**Try it:** Output, without alteration, the first line of the entries and each line after it, stopping with the line that contains "Though one hurdle".

**Record set:**
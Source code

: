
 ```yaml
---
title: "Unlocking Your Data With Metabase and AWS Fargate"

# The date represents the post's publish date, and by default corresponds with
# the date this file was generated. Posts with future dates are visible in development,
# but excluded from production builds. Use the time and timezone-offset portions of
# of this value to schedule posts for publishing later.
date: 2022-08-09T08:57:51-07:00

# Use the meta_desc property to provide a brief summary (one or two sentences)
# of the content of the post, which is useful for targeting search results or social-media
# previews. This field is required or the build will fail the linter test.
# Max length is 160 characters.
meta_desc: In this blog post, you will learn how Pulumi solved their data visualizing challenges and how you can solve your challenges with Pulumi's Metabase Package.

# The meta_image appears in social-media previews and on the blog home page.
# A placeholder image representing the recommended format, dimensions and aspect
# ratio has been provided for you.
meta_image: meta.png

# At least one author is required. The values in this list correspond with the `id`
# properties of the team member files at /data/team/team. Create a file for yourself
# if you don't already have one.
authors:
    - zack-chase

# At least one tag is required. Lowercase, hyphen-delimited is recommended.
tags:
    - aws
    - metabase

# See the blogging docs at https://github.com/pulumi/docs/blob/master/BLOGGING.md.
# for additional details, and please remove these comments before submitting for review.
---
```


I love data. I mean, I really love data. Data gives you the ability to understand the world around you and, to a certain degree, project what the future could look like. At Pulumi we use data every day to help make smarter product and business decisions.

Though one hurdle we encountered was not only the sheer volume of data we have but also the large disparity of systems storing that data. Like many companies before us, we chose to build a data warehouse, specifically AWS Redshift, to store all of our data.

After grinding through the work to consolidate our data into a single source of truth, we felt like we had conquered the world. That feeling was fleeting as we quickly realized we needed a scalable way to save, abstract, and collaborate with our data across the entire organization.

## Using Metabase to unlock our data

**Solution to the exercise:**
Source code

:
 ```yaml
---
title: "Unlocking Your Data With Metabase and AWS Fargate"

# The date represents the post's publish date, and by default corresponds with
# the date this file was generated. Posts with future dates are visible in development,
# but excluded from production builds. Use the time and timezone-offset portions of
# of this value to schedule posts for publishing later.
date: 2022-08-09T08:57:51-07:00

# Use the meta_desc property to provide a brief summary (one or two sentences)
# of the content of the post, which is useful for targeting search results or social-media
# previews. This field is required or the build will fail the linter test.
# Max length is 160 characters.
meta_desc: In this blog post, you will learn how Pulumi solved their data visualizing challenges and how you can solve your challenges with Pulumi's Metabase Package.

# The meta_image appears in social-media previews and on the blog home page.
# A placeholder image representing the recommended format, dimensions and aspect
# ratio has been provided for you.
meta_image: meta.png

# At least one author is required. The values in this list correspond with the `id`
# properties of the team member files at /data/team/team. Create a file for yourself
# if you don't already have one.
authors:
    - zack-chase

# At least one tag is required. Lowercase, hyphen-delimited is recommended.
tags:
    - aws
    - metabase

# See the blogging docs at https://github.com/pulumi/docs/blob/master/BLOGGING.md.
# for additional details, and please remove these comments before submitting for review.
---
```


I love data. I mean, I really love data. Data gives you the ability to understand the world around you and, to a certain degree, project what the future could look like. At Pulumi we use data every day to help make smarter product and business decisions.

Though one hurdle we encountered was not only the sheer volume of data we have but also the large disparity of systems storing that data. Like many companies before us, we chose to build a data warehouse, specifically AWS Redshift, to store all of our data.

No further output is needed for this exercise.